◆ What the task asks: Set the listing down again in full, word for word, with the pictures left out.

◆ Exercise materials:
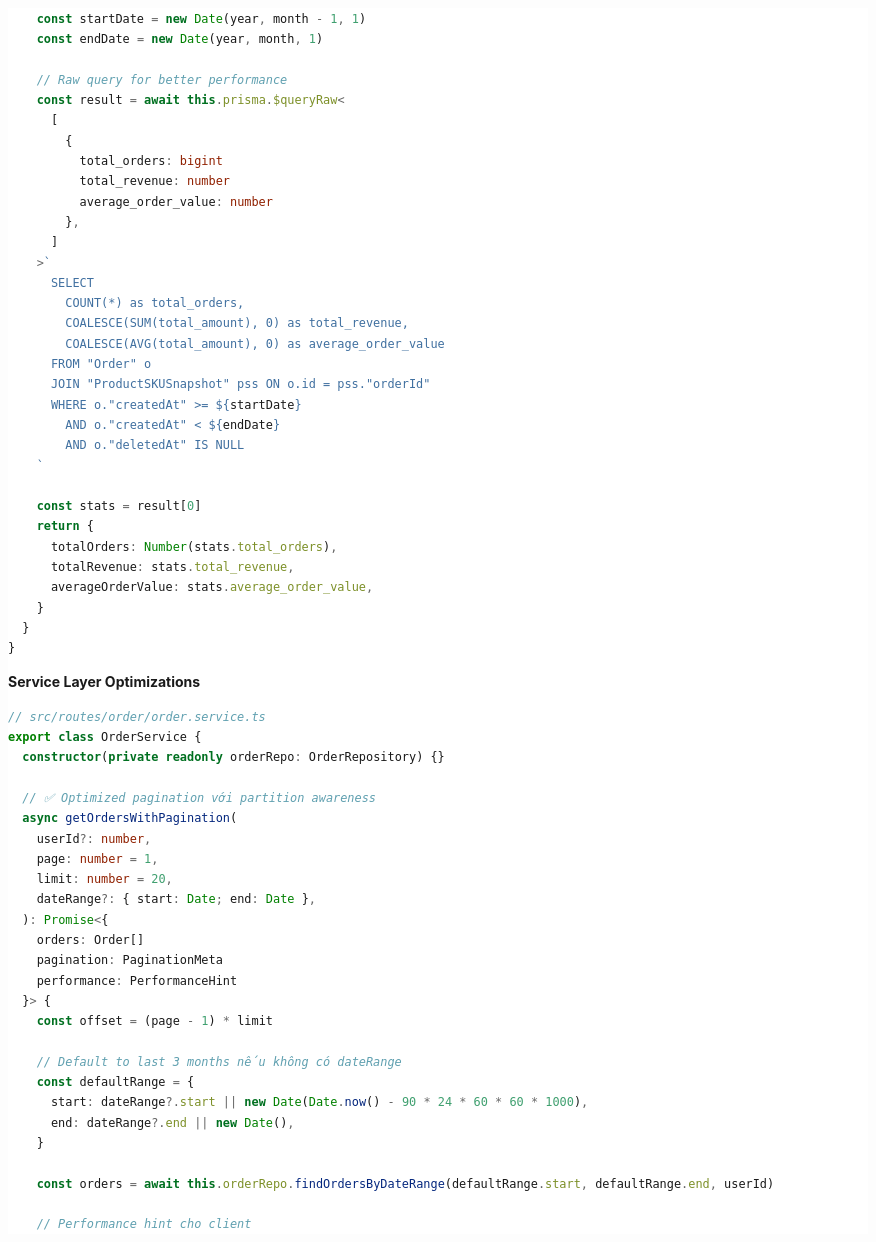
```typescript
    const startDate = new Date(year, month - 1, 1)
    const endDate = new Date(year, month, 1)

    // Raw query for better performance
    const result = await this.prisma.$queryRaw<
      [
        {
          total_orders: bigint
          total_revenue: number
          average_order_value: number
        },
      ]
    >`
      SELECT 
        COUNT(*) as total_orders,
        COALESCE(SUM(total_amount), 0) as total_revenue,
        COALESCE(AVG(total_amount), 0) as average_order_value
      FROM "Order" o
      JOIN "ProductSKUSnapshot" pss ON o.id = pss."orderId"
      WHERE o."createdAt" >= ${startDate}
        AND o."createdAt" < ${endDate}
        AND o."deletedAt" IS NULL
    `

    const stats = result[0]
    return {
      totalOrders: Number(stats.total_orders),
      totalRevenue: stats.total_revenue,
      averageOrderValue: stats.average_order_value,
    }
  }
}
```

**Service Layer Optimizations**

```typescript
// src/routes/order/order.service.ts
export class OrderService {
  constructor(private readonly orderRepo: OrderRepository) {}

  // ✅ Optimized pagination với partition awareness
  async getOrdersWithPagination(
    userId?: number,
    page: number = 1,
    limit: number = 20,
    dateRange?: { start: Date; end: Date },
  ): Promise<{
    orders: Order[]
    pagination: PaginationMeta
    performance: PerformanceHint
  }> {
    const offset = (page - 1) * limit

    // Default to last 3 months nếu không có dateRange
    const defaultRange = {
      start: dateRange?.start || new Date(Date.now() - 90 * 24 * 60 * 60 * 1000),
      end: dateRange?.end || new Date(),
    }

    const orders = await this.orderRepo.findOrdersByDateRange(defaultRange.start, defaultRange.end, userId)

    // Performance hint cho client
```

◆ Answer:
```typescript
    const startDate = new Date(year, month - 1, 1)
    const endDate = new Date(year, month, 1)

    // Raw query for better performance
    const result = await this.prisma.$queryRaw<
      [
        {
          total_orders: bigint
          total_revenue: number
          average_order_value: number
        },
      ]
    >`
      SELECT 
        COUNT(*) as total_orders,
        COALESCE(SUM(total_amount), 0) as total_revenue,
        COALESCE(AVG(total_amount), 0) as average_order_value
      FROM "Order" o
      JOIN "ProductSKUSnapshot" pss ON o.id = pss."orderId"
      WHERE o."createdAt" >= ${startDate}
        AND o."createdAt" < ${endDate}
        AND o."deletedAt" IS NULL
    `

    const stats = result[0]
    return {
      totalOrders: Number(stats.total_orders),
      totalRevenue: stats.total_revenue,
      averageOrderValue: stats.average_order_value,
    }
  }
}
```

**Service Layer Optimizations**

```typescript
// src/routes/order/order.service.ts
export class OrderService {
  constructor(private readonly orderRepo: OrderRepository) {}

  // ✅ Optimized pagination với partition awareness
  async getOrdersWithPagination(
    userId?: number,
    page: number = 1,
    limit: number = 20,
    dateRange?: { start: Date; end: Date },
  ): Promise<{
    orders: Order[]
    pagination: PaginationMeta
    performance: PerformanceHint
  }> {
    const offset = (page - 1) * limit

    // Default to last 3 months nếu không có dateRange
    const defaultRange = {
      start: dateRange?.start || new Date(Date.now() - 90 * 24 * 60 * 60 * 1000),
      end: dateRange?.end || new Date(),
    }

    const orders = await this.orderRepo.findOrdersByDateRange(defaultRange.start, defaultRange.end, userId)

    // Performance hint cho client
```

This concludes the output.